[Records excerpted from a collection]
════════════════════

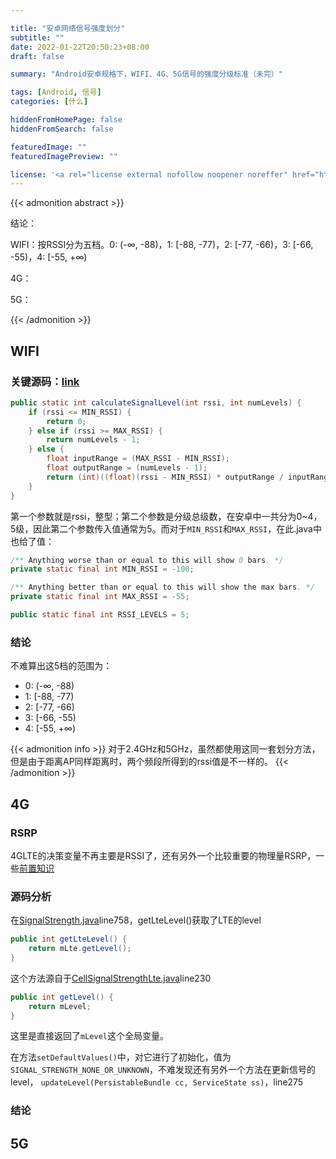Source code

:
 ```yaml
---

title: "安卓网络信号强度划分"
subtitle: ""
date: 2022-01-22T20:50:23+08:00
draft: false

summary: "Android安卓规格下，WIFI、4G、5G信号的强度分级标准（未完）"

tags: [Android, 信号]
categories: [什么]

hiddenFromHomePage: false
hiddenFromSearch: false

featuredImage: ""
featuredImagePreview: ""

license: '<a rel="license external nofollow noopener noreffer" href="https://creativecommons.org/licenses/by-nc/4.0/" target="_blank">CC BY-NC 4.0</a>'
---
```


{{< admonition abstract >}}

结论：

WIFI：按RSSI分为五档。0: (-∞, -88)，1: [-88, -77)，2: [-77, -66)，3: [-66, -55)，4: [-55, +∞)

4G：

5G：

{{< /admonition >}}

## WIFI

### 关键源码：[link](http://aospxref.com/android-12.0.0_r3/xref/packages/modules/Wifi/framework/java/android/net/wifi/WifiManager.java#3677)

```java
public static int calculateSignalLevel(int rssi, int numLevels) {
    if (rssi <= MIN_RSSI) {
        return 0;
    } else if (rssi >= MAX_RSSI) {
        return numLevels - 1;
    } else {
        float inputRange = (MAX_RSSI - MIN_RSSI);
        float outputRange = (numLevels - 1);
        return (int)((float)(rssi - MIN_RSSI) * outputRange / inputRange);
    }
}
```

第一个参数就是rssi，整型；第二个参数是分级总级数，在安卓中一共分为0~4，5级，因此第二个参数传入值通常为5。而对于`MIN_RSSI`和`MAX_RSSI`，在此.java中也给了值：

```java
/** Anything worse than or equal to this will show 0 bars. */
private static final int MIN_RSSI = -100;

/** Anything better than or equal to this will show the max bars. */
private static final int MAX_RSSI = -55;

public static final int RSSI_LEVELS = 5;
```

### 结论

不难算出这5档的范围为：

- 0: (-∞, -88)
- 1: [-88, -77)
- 2: [-77, -66)
- 3: [-66, -55)
- 4: [-55, +∞)

{{< admonition info >}}
对于2.4GHz和5GHz，虽然都使用这同一套划分方法，但是由于距离AP同样距离时，两个频段所得到的rssi值是不一样的。
{{< /admonition >}}

## 4G

### RSRP

4GLTE的决策变量不再主要是RSSI了，还有另外一个比较重要的物理量RSRP，一些[前置知识](https://blog.csdn.net/fun_tion/article/details/100708167)

### 源码分析

在[SignalStrength.java](http://aospxref.com/android-12.0.0_r3/xref/frameworks/base/telephony/java/android/telephony/SignalStrength.java)line758，getLteLevel()获取了LTE的level

```java
public int getLteLevel() {
	return mLte.getLevel();
}
```

这个方法源自于[CellSignalStrengthLte.java](http://aospxref.com/android-12.0.0_r3/xref/frameworks/base/telephony/java/android/telephony/CellSignalStrengthLte.java)line230

```java
public int getLevel() {
    return mLevel;
}
```

这里是直接返回了`mLevel`这个全局变量。

在方法`setDefaultValues()`中，对它进行了初始化，值为`SIGNAL_STRENGTH_NONE_OR_UNKNOWN`，不难发现还有另外一个方法在更新信号的level， `updateLevel(PersistableBundle cc, ServiceState ss)`，line275



### 结论

## 5G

════════════════════

→ **What the exercise asks**: The preceding entries are to be written out again exactly, with the pictures removed.

→ **Result**:
Source code

:
 ```yaml
---

title: "安卓网络信号强度划分"
subtitle: ""
date: 2022-01-22T20:50:23+08:00
draft: false

summary: "Android安卓规格下，WIFI、4G、5G信号的强度分级标准（未完）"

tags: [Android, 信号]
categories: [什么]

hiddenFromHomePage: false
hiddenFromSearch: false

featuredImage: ""
featuredImagePreview: ""

license: '<a rel="license external nofollow noopener noreffer" href="https://creativecommons.org/licenses/by-nc/4.0/" target="_blank">CC BY-NC 4.0</a>'
---
```


{{< admonition abstract >}}

结论：

WIFI：按RSSI分为五档。0: (-∞, -88)，1: [-88, -77)，2: [-77, -66)，3: [-66, -55)，4: [-55, +∞)

4G：

5G：

{{< /admonition >}}

## WIFI

### 关键源码：[link](http://aospxref.com/android-12.0.0_r3/xref/packages/modules/Wifi/framework/java/android/net/wifi/WifiManager.java#3677)

```java
public static int calculateSignalLevel(int rssi, int numLevels) {
    if (rssi <= MIN_RSSI) {
        return 0;
    } else if (rssi >= MAX_RSSI) {
        return numLevels - 1;
    } else {
        float inputRange = (MAX_RSSI - MIN_RSSI);
        float outputRange = (numLevels - 1);
        return (int)((float)(rssi - MIN_RSSI) * outputRange / inputRange);
    }
}
```

第一个参数就是rssi，整型；第二个参数是分级总级数，在安卓中一共分为0~4，5级，因此第二个参数传入值通常为5。而对于`MIN_RSSI`和`MAX_RSSI`，在此.java中也给了值：

```java
/** Anything worse than or equal to this will show 0 bars. */
private static final int MIN_RSSI = -100;

/** Anything better than or equal to this will show the max bars. */
private static final int MAX_RSSI = -55;

public static final int RSSI_LEVELS = 5;
```

### 结论

不难算出这5档的范围为：

- 0: (-∞, -88)
- 1: [-88, -77)
- 2: [-77, -66)
- 3: [-66, -55)
- 4: [-55, +∞)

{{< admonition info >}}
对于2.4GHz和5GHz，虽然都使用这同一套划分方法，但是由于距离AP同样距离时，两个频段所得到的rssi值是不一样的。
{{< /admonition >}}

## 4G

### RSRP

4GLTE的决策变量不再主要是RSSI了，还有另外一个比较重要的物理量RSRP，一些[前置知识](https://blog.csdn.net/fun_tion/article/details/100708167)

### 源码分析

在[SignalStrength.java](http://aospxref.com/android-12.0.0_r3/xref/frameworks/base/telephony/java/android/telephony/SignalStrength.java)line758，getLteLevel()获取了LTE的level

```java
public int getLteLevel() {
	return mLte.getLevel();
}
```

这个方法源自于[CellSignalStrengthLte.java](http://aospxref.com/android-12.0.0_r3/xref/frameworks/base/telephony/java/android/telephony/CellSignalStrengthLte.java)line230

```java
public int getLevel() {
    return mLevel;
}
```

这里是直接返回了`mLevel`这个全局变量。

在方法`setDefaultValues()`中，对它进行了初始化，值为`SIGNAL_STRENGTH_NONE_OR_UNKNOWN`，不难发现还有另外一个方法在更新信号的level， `updateLevel(PersistableBundle cc, ServiceState ss)`，line275



### 结论

## 5G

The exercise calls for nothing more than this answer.